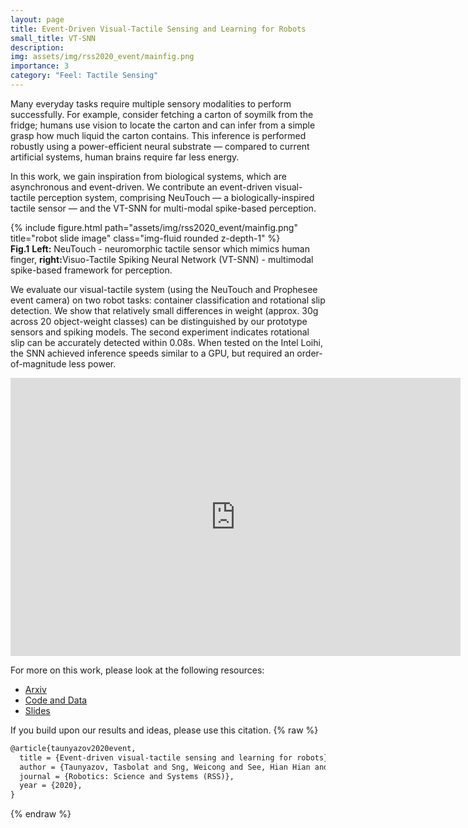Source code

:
 ```yaml
---
layout: page
title: Event-Driven Visual-Tactile Sensing and Learning for Robots 
small_title: VT-SNN
description: 
img: assets/img/rss2020_event/mainfig.png
importance: 3
category: "Feel: Tactile Sensing"
---
```


Many everyday tasks require multiple sensory modalities to perform successfully. For example, consider fetching a carton of soymilk from the fridge; humans use vision to locate the carton and can infer from a simple grasp how much liquid the carton contains. This inference is performed robustly using a power-efficient neural substrate — compared to current artificial systems, human brains require far less energy.

In this work, we gain inspiration from biological systems, which are asynchronous and event-driven. We contribute an event-driven visual-tactile perception system, comprising NeuTouch — a biologically-inspired tactile sensor — and the VT-SNN for multi-modal spike-based perception.

<div class="row justify-content-sm-center">
    <div class="col-sm mt-3 mt-md-0">
        {% include figure.html path="assets/img/rss2020_event/mainfig.png" title="robot slide image" class="img-fluid rounded z-depth-1" %}
    </div>
</div>
<div class="caption">
    <strong>Fig.1</strong> <strong>Left:</strong> NeuTouch - neuromorphic tactile sensor which mimics human finger, <strong>right:</strong>Visuo-Tactile Spiking Neural Network (VT-SNN) - multimodal spike-based framework for perception.
</div>

We evaluate our visual-tactile system (using the NeuTouch and Prophesee event camera) on two robot tasks: container classification and rotational slip detection. We show that relatively small differences in weight (approx. 30g across 20 object-weight classes) can be distinguished by our prototype sensors and spiking models. The second experiment indicates rotational slip can be accurately detected within 0.08s. When tested on the Intel Loihi, the SNN achieved inference speeds similar to a GPU, but required an order-of-magnitude less power.


<p style="text-align:center">
<iframe width="720" height="445" id="player" src="https://www.youtube.com/embed/zPlrqtjEcUY?enablejsapi=1&origin=https://yourdomain.com&showinfo=0&iv_load_policy=3&modestbranding=1&theme=light&color=white&rel=0" frameborder="0"></iframe>
</p>

For more on this work, please look at the following resources: 

<ul>
<li><a href="https://arxiv.org/abs/2009.07083" target="_blank">Arxiv</a></li>
<li><a href="https://github.com/clear-nus/VT_SNN" target="_blank">Code and Data</a></li>
<li><a href="{{ page.baseurl }}/assets/pdf/RSS_presentation.pdf" target="_blank">Slides</a></li>
</ul>

If you build upon our results and ideas, please use this citation.
{% raw %}
```html
@article{taunyazov2020event,
  title = {Event-driven visual-tactile sensing and learning for robots},
  author = {Taunyazov, Tasbolat and Sng, Weicong and See, Hian Hian and Lim, Brian and Kuan, Jethro and Ansari, Abdul Fatir and Tee, Benjamin CK and Soh, Harold},
  journal = {Robotics: Science and Systems (RSS)},
  year = {2020},
}
```
{% endraw %}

PROBLEM TO SOLVE |
How many of the lines above include the string "target"? Reply with the number by itself.

RESPONSE AREA |
3